The nation is learning more about the more than 60 people killed by the storm. Many of the victims drowned in cars or were swept away by flood waters. In New York City, 11 people died as their low-lying apartments flooded with storm water. Among them were a man, a woman and a 2-year-old boy in Queens. Firefighters struggled to access fires in flooded homes and businesses in the Northeast, likely caused by gas leaks, and police traveled door to door, searching for victims as death tolls rose.
In the Northeast, at least 50 people died from Virginia to Connecticut. Louisiana, Mississippi and Alabama saw at least 14 deaths. Several deaths were also blamed on carbon monoxide poisoning from backup generators running improperly.

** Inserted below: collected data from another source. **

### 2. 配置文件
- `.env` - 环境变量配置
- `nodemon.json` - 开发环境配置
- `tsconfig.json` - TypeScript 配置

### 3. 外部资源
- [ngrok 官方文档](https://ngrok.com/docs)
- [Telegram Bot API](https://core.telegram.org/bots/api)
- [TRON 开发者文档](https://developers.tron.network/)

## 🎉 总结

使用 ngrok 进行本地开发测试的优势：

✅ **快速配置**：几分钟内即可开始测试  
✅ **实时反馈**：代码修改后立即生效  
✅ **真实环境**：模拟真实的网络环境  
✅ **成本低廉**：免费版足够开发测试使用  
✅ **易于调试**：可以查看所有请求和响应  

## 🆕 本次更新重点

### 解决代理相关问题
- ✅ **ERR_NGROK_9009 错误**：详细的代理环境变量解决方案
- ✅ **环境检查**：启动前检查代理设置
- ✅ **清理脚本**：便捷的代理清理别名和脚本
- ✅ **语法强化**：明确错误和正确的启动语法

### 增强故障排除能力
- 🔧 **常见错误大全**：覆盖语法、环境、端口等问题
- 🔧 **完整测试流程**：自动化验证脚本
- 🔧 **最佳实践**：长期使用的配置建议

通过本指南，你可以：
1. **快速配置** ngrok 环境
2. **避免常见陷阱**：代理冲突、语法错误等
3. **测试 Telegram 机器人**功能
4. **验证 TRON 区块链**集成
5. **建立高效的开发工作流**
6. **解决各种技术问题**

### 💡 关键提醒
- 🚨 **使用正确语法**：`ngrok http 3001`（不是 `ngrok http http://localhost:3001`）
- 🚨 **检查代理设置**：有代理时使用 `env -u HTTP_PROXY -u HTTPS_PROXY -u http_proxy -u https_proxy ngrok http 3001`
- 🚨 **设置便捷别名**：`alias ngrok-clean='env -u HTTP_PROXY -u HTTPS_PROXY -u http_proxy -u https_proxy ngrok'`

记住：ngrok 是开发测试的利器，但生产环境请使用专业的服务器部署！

At least 17 deaths were blamed on Ida in Louisiana, Mississippi and Alabama. In the Northeast, Ida’s remnants dumped record-breaking rain and killed at least 50 people from Virginia to Connecticut.
The carnage comes days after Ida, one of the strongest storms to ever hit mainland U.S., ripped ashore in Louisiana before slamming into the Northeast on Wednesday and Thursday. As of now, Ida is the deadliest hurricane the U.S. has seen in four years and the deadliest storm in the Northeast since 2012's catastrophic Superstorm Sandy, which killed more than 100 people.
Outside of the city, the hardest-hit parts of the state remained without power and running water and with limited cellphone service and gasoline almost a week after Ida arrived in Louisiana.
Most residents in New Orleans will have power by Wednesday, but some of the hardest-hit areas – including Lafourche, Lower Jefferson, Plaquemines, St. Charles and Terrebonne parishes– may be in the dark until the end of the month, Entergy estimates.
The storm damaged or destroyed more than 22,000 power poles, 26,000 spans of wire and 5,261 transformers – that’s more poles damaged or destroyed than hurricanes Katrina, Zeta and Delta combined, the company said. At the peak, 902,000 customers had lost power.
Survivors struggle with damage left behind
Cleanup efforts continued Saturday as crews hauled debris and waterlogged vehicles, pumped homes swamped with floodwaters, and drained flooded highways. Meanwhile, families searched for loved ones lost in the storm, surveyed damage to their homes, and snapped photos for insurance claims. Others pumped water out of their flooded basements and cleared fallen trees. Many of them, for the first time, assessed what they lost to the murky waters.
President Joe Biden traveled to Louisiana over the weekend to survey the damage and announced he will travel to Manville, New Jersey, and Queens, New York, on Tuesday, Sept. 7.